Ok, so a brief background of my life:

I'm the first born of 3, 2 sisters and both my parents are still married. I don't get on with my family at all and find it difficult to get any emotional attachment to them. I avoid speaking to them as often as I can as it reduces conflict. I fight with family practically whenever I talk to them. They make me so angry at the way they act and what they believe and how they treat me that It makes me quiver with rage. They say they are supportive and don't mind what I do in life but I feel as though they look down on me constantly and try to power trip me whenever they get the opportunity. I can't eat dinner with them as a family because the atmosphere at the table is so dense with emotional tension that I can't handle it.

The way they act seems so absurd to me that I have no respect for them. They don't strike me as parents. that's basically it. How can I respect people who are in my eyes not worthy of respect. I see them for what they really are, children dressed as adults. I dislike my sisters too and although I visit my grandparents on a semi-regular basis, I feel almost nothing towards them either. What I do feel is guilt, for not feeling anything. Does that make sense?

I feel like this is my fault and there is something wrong with me, I sense it almost at the back of my mind but everything that I think or hear or feel makes me believe that it is them that are to blame for my feelings. It seems that the 'bond' is irreparable... What do people think? Where should I go from here?
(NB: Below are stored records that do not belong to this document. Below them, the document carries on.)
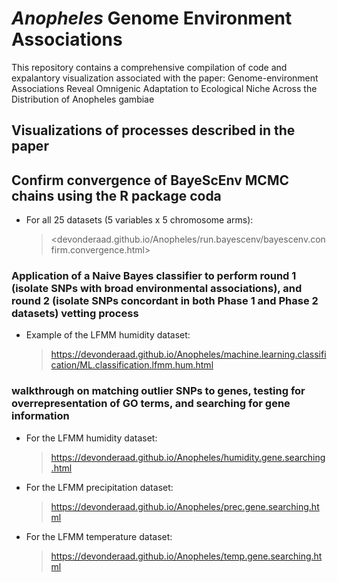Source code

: *Anopheles* Genome Environment Associations 
==================================================================================

This repository contains a comprehensive compilation of code and expalantory visualization associated with the paper: Genome-environment Associations Reveal Omnigenic Adaptation to Ecological Niche Across the Distribution of Anopheles gambiae

Visualizations of processes described in the paper
------------

## Confirm convergence of BayeScEnv MCMC chains using the R package coda
*   For all 25 datasets (5 variables x 5 chromosome arms):
    > <devonderaad.github.io/Anopheles/run.bayescenv/bayescenv.confirm.convergence.html>

### Application of a Naive Bayes classifier to perform round 1 (isolate SNPs with broad environmental associations), and round 2 (isolate SNPs concordant in both Phase 1 and Phase 2 datasets) vetting process

*   Example of the LFMM humidity dataset:
    > <https://devonderaad.github.io/Anopheles/machine.learning.classification/ML.classification.lfmm.hum.html>

### walkthrough on matching outlier SNPs to genes, testing for overrepresentation of GO terms, and searching for gene information

*   For the LFMM humidity dataset:
    > <https://devonderaad.github.io/Anopheles/humidity.gene.searching.html>

*   For the LFMM precipitation dataset:
    > <https://devonderaad.github.io/Anopheles/prec.gene.searching.html>

*   For the LFMM temperature dataset:
    > <https://devonderaad.github.io/Anopheles/temp.gene.searching.html>


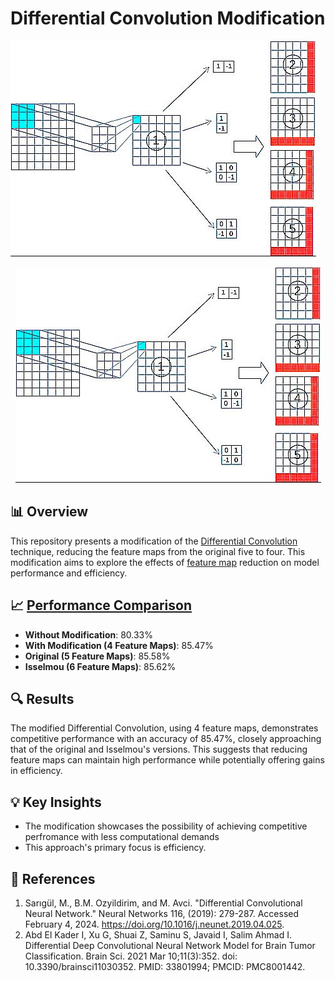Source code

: # Differential Convolution Modification
![Diffconv Image](diffconv.jpg)
<p align="center">
  <img src="diffconv.jpg" alt="Your Image Description">
</p>

## 📊 Overview
This repository presents a modification of the [Differential Convolution]([Completed]_Differential_Convolution.ipynb) technique, reducing the feature maps from the original five to four. This modification aims to explore the effects of [feature map](Diffconv-4-5-6-Maps.ipynb) reduction on model performance and efficiency.

## 📈 [Performance Comparison](Testing-Diffconv-4-5-and-6-[COMPLETE].ipynb)
- **Without Modification**: 80.33%
- **With Modification (4 Feature Maps)**: 85.47%
- **Original (5 Feature Maps)**: 85.58%
- **Isselmou (6 Feature Maps)**: 85.62%

## 🔍 Results
The modified Differential Convolution, using 4 feature maps, demonstrates competitive performance with an accuracy of 85.47%, closely approaching that of the original and Isselmou's versions. This suggests that reducing feature maps can maintain high performance while potentially offering gains in efficiency.

## 💡 Key Insights
- The modification showcases the possibility of achieving competitive perfromance with less computational demands
- This approach's primary focus is efficiency.

## 📖 References
1) Sarıgül, M., B.M. Ozyildirim, and M. Avci. "Differential Convolutional Neural Network." Neural Networks 116, (2019): 279-287. Accessed February 4, 2024. https://doi.org/10.1016/j.neunet.2019.04.025.
2) Abd El Kader I, Xu G, Shuai Z, Saminu S, Javaid I, Salim Ahmad I. Differential Deep Convolutional Neural Network Model for Brain Tumor Classification. Brain Sci. 2021 Mar 10;11(3):352. doi: 10.3390/brainsci11030352. PMID: 33801994; PMCID: PMC8001442.

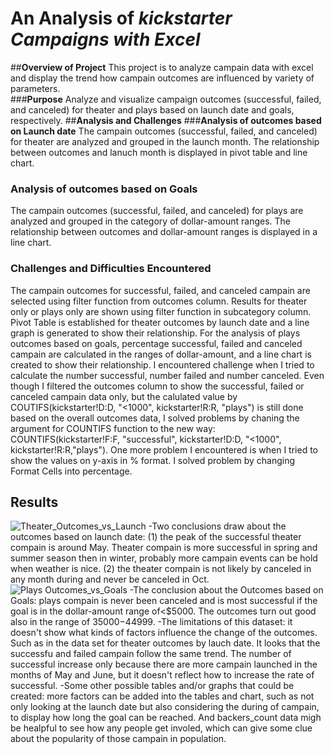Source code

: # An Analysis of ***kickstarter Campaigns with Excel***
##**Overview of Project**
This project is to analyze campain data with excel and display the trend how campain outcomes are influenced by variety of parameters.  
###**Purpose**
Analyze and visualize campaign outcomes (successful, failed, and canceled) for theater and plays based on launch date and goals, respectively. 
##**Analysis and Challenges**
###**Analysis of outcomes based on Launch date**
The campain outcomes (successful, failed, and canceled) for theater are analyzed and grouped in the launch month. The relationship between outcomes and lanuch month is displayed in pivot table and line chart. 
### **Analysis of outcomes based on Goals**
The campain outcomes (successful, failed, and canceled) for plays are analyzed and grouped in the category of dollar-amount ranges. The relationship between outcomes and dollar-amount ranges is displayed in a line chart. 
### **Challenges and Difficulties Encountered**
The campain outcomes for successful, failed, and canceled campain are selected using filter function from outcomes column. Results for theater only or plays only are shown using filter function in subcategory column. Pivot Table is established for theater outcomes by launch date and a line graph is generated to show their relationship. For the analysis of plays outcomes based on goals, percentage successful, failed and canceled campain are calculated in the ranges of dollar-amount, and a line chart is created to show their relationship. I encountered challenge when I tried to calculate the number successful, number failed and number canceled. Even though I filtered the outcomes column to show the successful, failed or canceled campain data only, but the calulated value by COUTIFS(kickstarter!D:D, "<1000", kickstarter!R:R, "plays") is still done based on the overall outcomes data, I solved problems by chaning the argument for COUNTIFS function to the new way: COUNTIFS(kickstarter!F:F, "successful", kickstarter!D:D, "<1000", kickstarter!R:R,"plays"). One more problem I encountered is when I tried to show the values on y-axis in % format. I solved problem by changing Format Cells into percentage.
## **Results**
![Theater_Outcomes_vs_Launch](https://user-images.githubusercontent.com/90361056/133930925-99869bf1-5016-4f2a-8965-695a157440e8.png)
-Two conclusions draw about the outcomes based on launch date: (1) the peak of the successful theater compain is around May. Theater compain is more successful in spring and summer season then in winter, probably more campain events can be hold when weather is nice. (2) the theater compain is not likely by canceled in any month during and never be canceled in Oct.
![Plays Outcomes_vs_Goals](https://user-images.githubusercontent.com/90361056/133930958-aa1805de-0deb-40b8-97c9-b0c99bb08696.png)
-The conclusion about the Outcomes based on Goals: plays compain is never been canceled and is most successful if the goal is in the dollar-amount range of<$5000. The outcomes turn out good also in the range of $35000-$44999.
-The limitations of this dataset: it doesn't show what kinds of factors influence the change of the outcomes. Such as in the data set for theater outcomes by lauch date. It looks that the successfu and failed campain follow the same trend. The number of successful increase only because there are more campain launched in the months of May and June, but it doesn't reflect how to increase the rate of successful.
-Some other possible tables and/or graphs that could be created: more factors can be added into the tables and chart, such as not only looking at the launch date but also considering the during of campain, to display how long the goal can be reached. And backers_count data migh be healpful to see how any people get involed, which can give some clue about the popularity of those campain in population. 


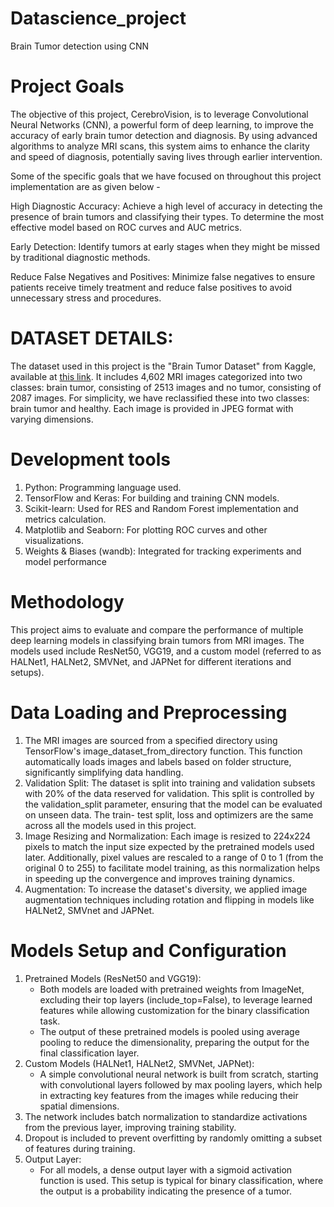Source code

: # Datascience_project
Brain Tumor detection using CNN


# Project Goals
The objective of this project, CerebroVision, is to leverage Convolutional Neural Networks (CNN), a powerful form of deep learning, to improve the accuracy of early brain tumor detection and diagnosis. By using advanced algorithms to analyze MRI scans, this system aims to enhance the clarity and speed of diagnosis, potentially saving lives through earlier intervention.

Some of the specific goals that we have focused on throughout this project implementation are as given below -

High Diagnostic Accuracy: Achieve a high level of accuracy in detecting the presence of brain tumors and classifying their types. To determine the most effective model based on ROC curves and AUC metrics.

Early Detection: Identify tumors at early stages when they might be missed by traditional diagnostic methods.

Reduce False Negatives and Positives: Minimize false negatives to ensure patients receive timely treatment and reduce false positives to avoid unnecessary stress and procedures.

# DATASET DETAILS:
The dataset used in this project is the "Brain Tumor Dataset" from Kaggle, available at [this link](https://www.kaggle.com/datasets/preetviradiya/brian-tumor-dataset/data?select=Brain+Tumor+Data+Set). It includes 4,602 MRI images categorized into two classes: brain tumor, consisting of 2513 images and no tumor, consisting of 2087 images. For simplicity, we have reclassified these into two classes: brain tumor and healthy. Each image is provided in JPEG format with varying dimensions.

# Development tools

1. Python: Programming language used.
2. TensorFlow and Keras: For building and training CNN models.
3. Scikit-learn: Used for RES and Random Forest implementation and metrics calculation.
4. Matplotlib and Seaborn: For plotting ROC curves and other visualizations.
5. Weights & Biases (wandb): Integrated for tracking experiments and model performance

# Methodology

This project aims to evaluate and compare the performance of multiple deep learning models in classifying brain tumors from MRI images. The models used include ResNet50, VGG19, and a custom model (referred to as HALNet1, HALNet2, SMVNet, and JAPNet for different iterations and setups).

# Data Loading and Preprocessing

1. The MRI images are sourced from a specified directory using TensorFlow's image_dataset_from_directory function. This function automatically loads images and labels based on folder structure, significantly simplifying data handling.
2. Validation Split: The dataset is split into training and validation subsets with 20% of the data reserved for validation. This split is controlled by the validation_split parameter, ensuring that the model can be evaluated on unseen data. The train- 
   test split, loss and optimizers are the same across all the models used in this project.
3. Image Resizing and Normalization: Each image is resized to 224x224 pixels to match the input size expected by the pretrained models used later. Additionally, pixel values are rescaled to a range of 0 to 1 (from the original 0 to 255) to facilitate       model training, as this normalization helps in speeding up the convergence and improves training dynamics.
4. Augmentation: To increase the dataset's diversity, we applied image augmentation techniques including rotation and flipping in models like HALNet2, SMVnet and JAPNet.

# Models Setup and Configuration

1. Pretrained Models (ResNet50 and VGG19): 
    - Both models are loaded with pretrained weights from ImageNet, excluding their top layers (include_top=False), to leverage learned features while allowing customization for the binary classification task.
    - The output of these pretrained models is pooled using average pooling to reduce the dimensionality, preparing the output for the final classification layer.
2. Custom Models (HALNet1, HALNet2, SMVNet, JAPNet): 
    - A simple convolutional neural network is built from scratch, starting with convolutional layers followed by max pooling layers, which help in extracting key features from the images while reducing their spatial dimensions.
3. The network includes batch normalization to standardize activations from the previous layer, improving training stability.
4. Dropout is included to prevent overfitting by randomly omitting a subset of features during training.
5. Output Layer:
   - For all models, a dense output layer with a sigmoid activation function is used. This setup is typical for binary classification, where the output is a probability indicating the presence of a tumor.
I have also self diagnosed myself with at least 2 mental disorders but I do not want to go to the doctors for help as they'll just give me pills and record me as mentally unstable...


Answers


Roukan
723 days ago
Hello,

My name is Paul, and I am sorry to hear you are having a hard time with your parents. Family can be the hardest people to understand and get along with. Let me start by saying this is not your fault. Your parents seem to have issues themselves. I have found that hurting people hurt people. Don't feel like you have no emotions for your family, if that were the case you would not get angery with them. If you feel like you may have some disorders you really should talk to a psychiatrist, they will not record you as being mentally unstable. There is a good chance they are taking medications for depression or someone in their family is. Remimber, the only thing in life we really control is our actions and reactions.



bella
723 days ago
Hi Jujubean - sorry you're having family issues. One thing that stood out in your post is this statement and I quote:

"They say they are supportive and don't mind what I do in life but I feel as though they look down on me constantly and try to power trip me whenever they get the opportunity".

What in particular do you think they're judging about your life? Are you doing something they don't agree with? Was there a time when you did feel a bond with them? I understand family can cause a lot of hostility, especially if they act like they don't approve.

If you can provide some more details that would be helpful. When a person's angry, this can block all the positive emotions. I would encourage you to get properly diagnosed and you could tell the doctor you don't want to be on pills. if you have a therapist, it would give you an outlet to express this anger. Best of luck.



ned224
723 days ago
am in the same position as you am so sorry



prowlerk43
723 days ago
We are in the same boat I understand this to basically a T. I have learned when someone causes you pain or distaste that it doesnt matter who it is, your feelings are not your fault. I avoid conflict and talk as politely as I can. I try to work hard and be the best I can and when it isnt enough like most times then I say good enough for me. You loose this sense of family when parents decide to not act like parents or they create a hostile environment. It is our brains defense mechanism to prevent emotional damage because a mental illness is sickness and that is something our bodies see as threat. I would know because I have severe depression and emotional issues myself and I decided to take control by learning how it works. The best thing you can do is try to rekindle the bond between you and your siblings. It is very important I have realized since I have a brother because only they know the complete truth and can connect with you. The most important thing you can do is if you plan to have a family someday of your own to teach them better ways and learn from this to be the best parent you can be. Understand that you are not the one who needs to change feelings your family needs to change how they handle the household it seems and if they cant then dont worry about it. Its rough but youll make it just fine. You sound like a potential for depression if you do not already feel depressed, though, and please do go to a psychiatrist to prevent it so you can keep living your life. They are not there to fix you (you do not need fixed) but to encourage you and help you deal with something that in this case is very normal, they are there to make hard times easier.